Thanks for pointing out my inaccuracies. I hope Shadow has gained full
confidence in
the FFT algorithm :-)
-Jeff
Reply by ●February 28, 20052005-02-28
From: "Jeff Brower" <jbrower@jbro...> > No -- impulse in time domain is a flat line in freq domain. > The ideal impulse is infinitely narrow and infinitely tall Alas, both of these statements are inaccurate. That strange thing, the Dirac delta is the ideal *continuous-time* impulse. In discrete time, the Kronecker delta d[n] = {1, n=0; 0, else} is as ideal as it gets. But it is true of both that they contain > all possible frequencies in equal amounts under the Fourier transform or D(T)FT, respectively -- that's the definition of ideality here and leads to the other point: While the *magnitude* spectrum of a displaced impulse is indeed flat, its transform is a complex exponential in the frequency variable as the OP has found. It is a constant exactly when the impulse is at the time origin. Martin
Reply by ●March 2, 20052005-03-02
> Date: Mon, 28 Feb 2005 07:05:13 -0800 (PST) > From: Amaresh patil <amaresh_p@amar...> > Subject: Re: Impulse Testing the FFT > > Time Domain unit step function ---FFT--> unit impluse. Yet another myth. It is the derivative of the Heavyside function (unit step fct) that is the Dirac delta function. No Fourier transform is involved. > Time Domain unit impluse function ---FFT--> unit step. Wrong point. It is the integral of the Dirac function that is the unit step function. > This means that unit impluse function contains all the frequency components What is an FT coefficient then? Originally, the Fourier theorem was about decomposing a function in a sum of sines and cosines of different frequencies. Hence, the Fourier coefficients are magnitudes of the corresponding base functions. Best regards, Andrew P.S. Speaking about small non-zero coefficients shown in an earlier post to this thread, there is something wrong with them. They are unrealistically small for single precision and unrealistically large for double precision, if IEEE-754 numbers were used. The double precision epsilon is about 1.0E-22 if my memory serves me correct. Perhaps the Fourier matrix (the twiddle factors) were calculated with lesser accuracy.

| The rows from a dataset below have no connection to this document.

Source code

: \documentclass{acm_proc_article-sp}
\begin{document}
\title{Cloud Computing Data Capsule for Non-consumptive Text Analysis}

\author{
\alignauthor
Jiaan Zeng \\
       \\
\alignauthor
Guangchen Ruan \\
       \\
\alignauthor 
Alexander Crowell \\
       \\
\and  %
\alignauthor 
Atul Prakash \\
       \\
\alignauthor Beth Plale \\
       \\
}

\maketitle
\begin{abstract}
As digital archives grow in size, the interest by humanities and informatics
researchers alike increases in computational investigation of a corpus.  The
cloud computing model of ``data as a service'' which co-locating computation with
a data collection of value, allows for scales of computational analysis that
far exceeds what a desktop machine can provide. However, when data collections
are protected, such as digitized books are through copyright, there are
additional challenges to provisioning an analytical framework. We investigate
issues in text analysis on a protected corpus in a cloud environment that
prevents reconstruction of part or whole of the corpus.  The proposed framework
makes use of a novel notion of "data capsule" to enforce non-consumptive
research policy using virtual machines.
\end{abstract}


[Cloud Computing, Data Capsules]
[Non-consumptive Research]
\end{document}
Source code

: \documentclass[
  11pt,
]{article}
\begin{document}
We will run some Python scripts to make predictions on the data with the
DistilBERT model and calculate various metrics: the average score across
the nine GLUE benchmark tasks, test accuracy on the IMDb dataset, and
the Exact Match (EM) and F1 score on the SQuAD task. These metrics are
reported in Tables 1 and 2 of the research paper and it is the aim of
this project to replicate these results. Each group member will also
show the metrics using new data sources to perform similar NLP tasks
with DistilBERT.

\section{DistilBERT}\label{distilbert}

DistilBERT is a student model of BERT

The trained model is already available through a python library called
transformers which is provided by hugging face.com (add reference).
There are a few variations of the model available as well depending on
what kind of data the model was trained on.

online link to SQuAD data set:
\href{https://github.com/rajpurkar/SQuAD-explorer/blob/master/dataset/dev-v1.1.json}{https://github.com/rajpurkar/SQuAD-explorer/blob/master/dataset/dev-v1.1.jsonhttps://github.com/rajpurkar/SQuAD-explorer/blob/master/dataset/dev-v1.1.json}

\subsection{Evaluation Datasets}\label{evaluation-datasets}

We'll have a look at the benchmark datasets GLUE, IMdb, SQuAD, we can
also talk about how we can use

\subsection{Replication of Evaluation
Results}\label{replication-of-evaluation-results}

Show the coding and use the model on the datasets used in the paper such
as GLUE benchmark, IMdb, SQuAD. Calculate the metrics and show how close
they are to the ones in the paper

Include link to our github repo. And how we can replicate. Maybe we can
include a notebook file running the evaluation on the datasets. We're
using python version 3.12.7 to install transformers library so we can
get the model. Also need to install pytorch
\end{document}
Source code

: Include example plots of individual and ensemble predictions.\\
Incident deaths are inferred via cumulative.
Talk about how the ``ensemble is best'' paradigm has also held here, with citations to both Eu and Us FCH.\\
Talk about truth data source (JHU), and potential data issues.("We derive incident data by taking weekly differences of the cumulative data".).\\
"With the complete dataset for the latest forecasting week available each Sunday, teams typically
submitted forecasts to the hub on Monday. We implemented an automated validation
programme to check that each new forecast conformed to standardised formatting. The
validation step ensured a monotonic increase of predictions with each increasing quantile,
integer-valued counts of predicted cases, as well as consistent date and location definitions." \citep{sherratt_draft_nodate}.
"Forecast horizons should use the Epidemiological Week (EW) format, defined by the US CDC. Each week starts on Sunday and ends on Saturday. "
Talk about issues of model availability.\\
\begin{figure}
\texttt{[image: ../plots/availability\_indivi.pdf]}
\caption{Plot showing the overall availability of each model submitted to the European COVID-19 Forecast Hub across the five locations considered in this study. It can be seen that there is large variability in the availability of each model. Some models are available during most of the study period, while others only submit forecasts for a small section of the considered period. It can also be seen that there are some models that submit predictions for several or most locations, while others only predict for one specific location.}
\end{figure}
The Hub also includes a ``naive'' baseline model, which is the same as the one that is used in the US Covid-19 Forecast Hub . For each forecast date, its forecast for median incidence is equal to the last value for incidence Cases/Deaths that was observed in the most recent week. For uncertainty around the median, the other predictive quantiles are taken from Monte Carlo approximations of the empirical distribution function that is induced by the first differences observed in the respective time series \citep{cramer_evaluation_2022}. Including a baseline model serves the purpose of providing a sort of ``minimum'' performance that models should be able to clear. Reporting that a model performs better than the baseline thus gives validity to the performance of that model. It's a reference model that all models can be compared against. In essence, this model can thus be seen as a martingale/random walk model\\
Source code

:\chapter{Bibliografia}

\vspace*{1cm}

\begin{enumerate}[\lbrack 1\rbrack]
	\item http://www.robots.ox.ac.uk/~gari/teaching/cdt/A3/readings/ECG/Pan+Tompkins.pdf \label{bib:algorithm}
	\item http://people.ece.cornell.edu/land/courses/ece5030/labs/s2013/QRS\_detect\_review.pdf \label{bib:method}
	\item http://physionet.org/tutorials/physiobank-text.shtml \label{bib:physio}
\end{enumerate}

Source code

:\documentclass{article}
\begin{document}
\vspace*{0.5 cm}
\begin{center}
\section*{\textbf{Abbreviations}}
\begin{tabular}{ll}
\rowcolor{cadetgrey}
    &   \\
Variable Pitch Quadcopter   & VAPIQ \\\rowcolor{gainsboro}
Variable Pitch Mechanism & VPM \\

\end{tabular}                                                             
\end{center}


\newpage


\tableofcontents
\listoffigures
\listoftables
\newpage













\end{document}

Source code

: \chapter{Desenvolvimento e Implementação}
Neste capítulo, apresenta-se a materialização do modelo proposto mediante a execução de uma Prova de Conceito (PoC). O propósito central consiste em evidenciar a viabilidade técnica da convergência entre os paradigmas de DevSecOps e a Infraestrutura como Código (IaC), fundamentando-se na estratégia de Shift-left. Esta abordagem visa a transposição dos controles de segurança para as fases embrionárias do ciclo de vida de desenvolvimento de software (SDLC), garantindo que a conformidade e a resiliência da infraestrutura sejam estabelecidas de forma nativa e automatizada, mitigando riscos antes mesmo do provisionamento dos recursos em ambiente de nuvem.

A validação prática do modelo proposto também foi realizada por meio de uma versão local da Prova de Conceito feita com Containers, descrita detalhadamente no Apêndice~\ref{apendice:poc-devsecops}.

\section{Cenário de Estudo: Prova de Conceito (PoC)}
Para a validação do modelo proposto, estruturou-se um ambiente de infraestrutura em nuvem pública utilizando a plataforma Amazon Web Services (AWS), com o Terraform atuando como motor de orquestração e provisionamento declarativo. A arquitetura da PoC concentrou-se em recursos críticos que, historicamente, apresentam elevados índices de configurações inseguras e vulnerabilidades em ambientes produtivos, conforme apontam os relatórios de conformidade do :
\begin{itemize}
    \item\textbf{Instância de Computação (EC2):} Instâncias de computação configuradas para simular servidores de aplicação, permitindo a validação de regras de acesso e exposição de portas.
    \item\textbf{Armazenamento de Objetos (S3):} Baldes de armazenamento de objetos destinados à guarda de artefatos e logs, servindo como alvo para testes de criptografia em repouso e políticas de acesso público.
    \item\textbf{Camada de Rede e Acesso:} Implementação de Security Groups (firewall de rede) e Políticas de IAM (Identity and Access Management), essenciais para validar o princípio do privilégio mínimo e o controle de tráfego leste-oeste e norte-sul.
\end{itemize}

Reply by ●March 3, 20052005-03-03
Andrew-
> > Time Domain unit step function ---FFT-->
unit impluse.
>
> Yet another myth. It is the derivative of the Heavyside function
> (unit step fct) that is the Dirac delta function. No Fourier transform
> is involved.
>
> > Time Domain unit impluse function ---FFT--> unit step.
>
> Wrong point. It is the integral of the Dirac function that is the
> unit step function.
>
> > This means that unit impluse function contains all the frequency
components
>
> What is an FT coefficient then?
>
> Originally, the Fourier theorem was about decomposing a function in a sum
> of sines and cosines of different frequencies. Hence, the Fourier
coefficients
> are magnitudes of the corresponding base functions.
These are great comments. The finer points are appreciated.

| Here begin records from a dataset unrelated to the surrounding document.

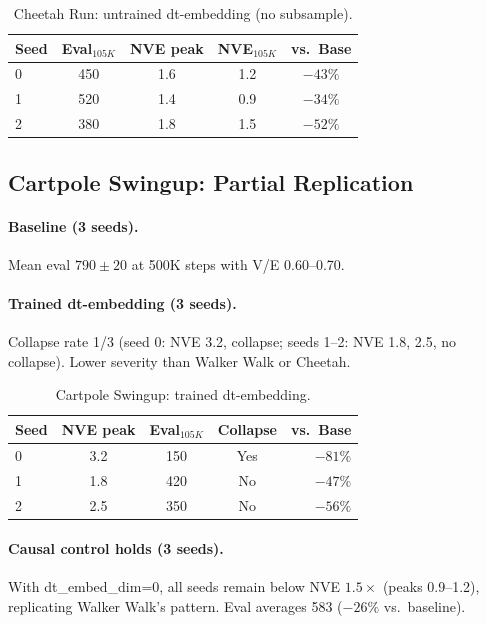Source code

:\documentclass[10pt,twocolumn]{article}
\begin{document}
\begin{table}[h]
\centering
\caption{Cheetah Run: untrained dt-embedding (no subsample).}
\label{tab:cheetah-untrained}
\begin{tabular}{lcccc}
\toprule
Seed & Eval$_{105K}$ & NVE peak & NVE$_{105K}$ & vs.\ Base \\
\midrule
0 & 450 & 1.6 & 1.2 & $-43\%$ \\
1 & 520 & 1.4 & 0.9 & $-34\%$ \\
2 & 380 & 1.8 & 1.5 & $-52\%$ \\
\bottomrule
\end{tabular}
\end{table}

\subsection{Cartpole Swingup: Partial Replication}
\label{sec:cartpole}

\paragraph{Baseline (3 seeds).} Mean eval $790 \pm 20$ at 500K steps with V/E 0.60--0.70.

\paragraph{Trained dt-embedding (3 seeds).} Collapse rate 1/3 (seed 0: NVE 3.2, collapse; seeds 1--2: NVE 1.8, 2.5, no collapse). Lower severity than Walker Walk or Cheetah.

\begin{table}[h]
\centering
\caption{Cartpole Swingup: trained dt-embedding.}
\label{tab:cartpole-civo}
\begin{tabular}{lcccr}
\toprule
Seed & NVE peak & Eval$_{105K}$ & Collapse & vs.\ Base \\
\midrule
0 & 3.2 & 150 & Yes & $-81\%$ \\
1 & 1.8 & 420 & No & $-47\%$ \\
2 & 2.5 & 350 & No & $-56\%$ \\
\bottomrule
\end{tabular}
\end{table}

\paragraph{Causal control holds (3 seeds).} With dt\_embed\_dim=0, all seeds remain below NVE $1.5\times$ (peaks 0.9--1.2), replicating Walker Walk's pattern. Eval averages 583 ($-26\%$ vs.\ baseline).
\end{document}
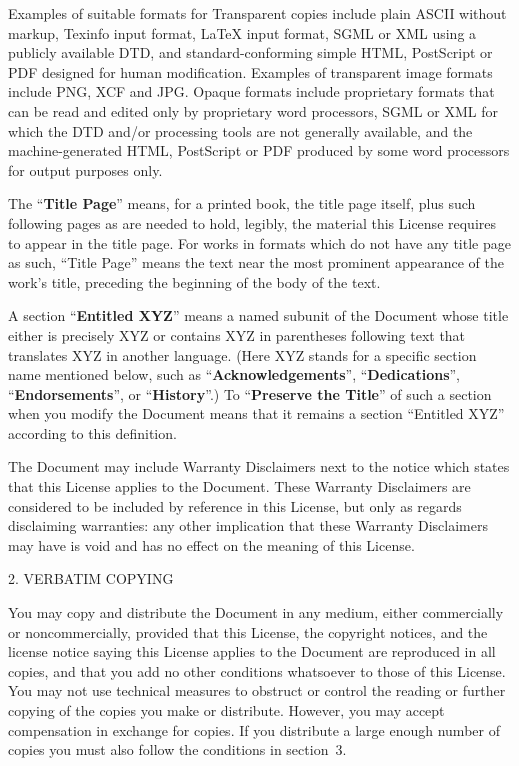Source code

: \documentclass[10pt,a4paper,final]{book}
\begin{document}
{Examples of suitable formats for Transparent copies include plain
ASCII without markup, Texinfo input format, LaTeX input format, SGML
or XML using a publicly available DTD, and standard-conforming simple
HTML, PostScript or PDF designed for human modification.  Examples of
transparent image formats include PNG, XCF and JPG.  Opaque formats
include proprietary formats that can be read and edited only by
proprietary word processors, SGML or XML for which the DTD and/or
processing tools are not generally available, and the
machine-generated HTML, PostScript or PDF produced by some word
processors for output purposes only.

The ``\textbf{Title Page}'' means, for a printed book, the title page itself,
plus such following pages as are needed to hold, legibly, the material
this License requires to appear in the title page.  For works in
formats which do not have any title page as such, ``Title Page'' means
the text near the most prominent appearance of the work's title,
preceding the beginning of the body of the text.

A section ``\textbf{Entitled XYZ}'' means a named subunit of the Document whose
title either is precisely XYZ or contains XYZ in parentheses follow\-ing
text that translates XYZ in another language.  (Here XYZ stands for a
specific section name mentioned below, such as ``\textbf{Acknow\-ledge\-ments}'',
``\textbf{De\-di\-ca\-tions}'', ``\textbf{Endorsements}'', or ``\textbf{History}''.)  
To ``\textbf{Preserve the Title}''
of such a section when you modify the Document means that it remains a
section ``Entitled XYZ'' according to this definition.

The Document may include Warranty Disclaimers next to the notice which
states that this License applies to the Document.  These Warranty
Disclaimers are considered to be included by reference in this
License, but only as regards disclaiming warranties: any other
implication that these Warranty Disclaimers may have is void and has
no effect on the meaning of this License.


\begin{center}
{\Large 2. VERBATIM COPYING\par}
\end{center}

You may copy and distribute the Document in any medium, either
commercially or noncommercially, provided that this License, the
copyright notices, and the license notice saying this License applies
to the Document are reproduced in all copies, and that you add no other
conditions whatsoever to those of this License.  You may not use
technical measures to obstruct or control the reading or further
copying of the copies you make or distribute.  However, you may accept
compensation in exchange for copies.  If you distribute a large enough
number of copies you must also follow the conditions in section~3.

}
\end{document}
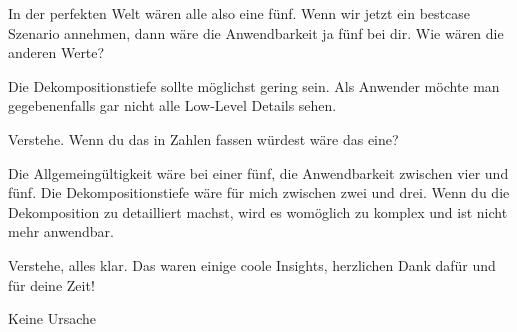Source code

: \LF In der perfekten Welt wären alle also eine fünf. Wenn wir jetzt ein bestcase Szenario annehmen, dann wäre die Anwendbarkeit ja fünf bei dir. Wie wären die anderen Werte?

\PE Die Dekompositionstiefe sollte möglichst gering sein. Als Anwender möchte man gegebenenfalls gar nicht alle Low-Level Details sehen.

\LF Verstehe. Wenn du das in Zahlen fassen würdest wäre das eine?

\PE Die Allgemeingültigkeit wäre bei einer fünf, die Anwendbarkeit zwischen vier und fünf. Die Dekompositionstiefe wäre für mich zwischen zwei und drei. Wenn du die Dekomposition zu detailliert machst, wird es womöglich zu komplex und ist nicht mehr anwendbar.

\LF Verstehe, alles klar. Das waren einige coole Insights, herzlichen Dank dafür und für deine Zeit!

\PE Keine Ursache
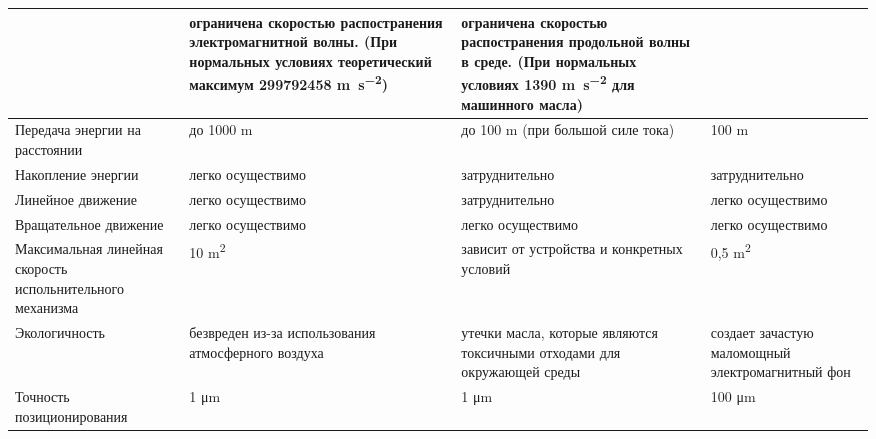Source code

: \begin{longtable}[htpb]{|p{3.5cm}||p{3.5cm}|p{3.5cm}|p{3.5cm}|}
                                & ограничена скоростью распостранения электромагнитной волны.
    (При нормальных условиях теоретический максимум
    \num{299792458} \si{\metre\per\square\second})
                                & ограничена скоростью распостранения продольной волны в среде.
    (При нормальных условиях
    \num{1390} \si{\metre\per\square\second}
    для машинного масла)                                                                                                                                                                                                     \\
    \hline
    Передача энергии на расстоянии
                                & до 1000 \si{\metre}                                           & до 100 \si{\metre} (при большой силе тока)                              & 100 \si{\metre}                                  \\
    \hline
    Накопление энергии
                                & легко осуществимо                                             & затруднительно                                                          & затруднительно                                   \\
    \hline
    Линейное движение
                                & легко осуществимо                                             & затруднительно                                                          & легко осуществимо                                \\

    \hline
    Вращательное движение
                                & легко осуществимо                                             & легко осуществимо                                                       & легко осуществимо                                \\
    \hline
    Максимальная линейная скорость испольнительного механизма
                                & 10 \si{\square\metre}
                                & зависит от устройства и конкретных условий
                                & 0,5 \si{\square\metre}                                                                                                                                                                     \\
    \hline
    Экологичность               & безвреден из-за использования атмосферного воздуха            & утечки масла, которые являются токсичными отходами для окружающей среды & создает зачастую маломощный электромагнитный фон \\
    \hline
    Точность позиционирования   & 1 \si{\micro\metre}                                           & 1 \si{\micro\metre}                                                     & 100 \si{\micro\metre}                            \\
    \hline
\end{longtable}
\normalsize
\endgroup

I would however point out that the OP appeared to be entry-level (at least in
DSP).
I continue to be surprised by the number of BSEEs and MSEEs who I interview, and
when
I ask them to **sketch** (sketch, not elaborate with theory) the magnitude
response
of a delta function, they do not draw anything like a flat line.
For entry-level engineers, I feel like if they know in their heads what to
expect
from Fourier transform of a) pure sinusoid, b) delta function, and c) a
constant,
then they have some basic idea of when and why an FFT could be helpful in their
work,
and they came out of school in good shape.
-Jeff
Reply by ●March 3, 20052005-03-03
Hi Andrew,
Thanks for correcting my statements. your absolutely right, Heavy side
These are practical observation what we come across put it without mapping them
to classical integral mathematics. If the Pulse is wide in time domain, it is
narrow in the frequency domain and vice versa.
Once i agree to your statements then i am left with two questions...!
Time Domain unit step function ---FFT--> unit impluse.
Yet another myth. It is the derivative of the Heavyside function
(unit step fct) that is the Dirac delta function. No Fourier transform is
involved.
Then what would be the Fourier tranform of (unit) step function.
> Time Domain unit impluse function ---FFT-->
unit step.
Wrong point. It is the integral of the Dirac function that is the
unit step function.
What will be the fourier transform of impluse function.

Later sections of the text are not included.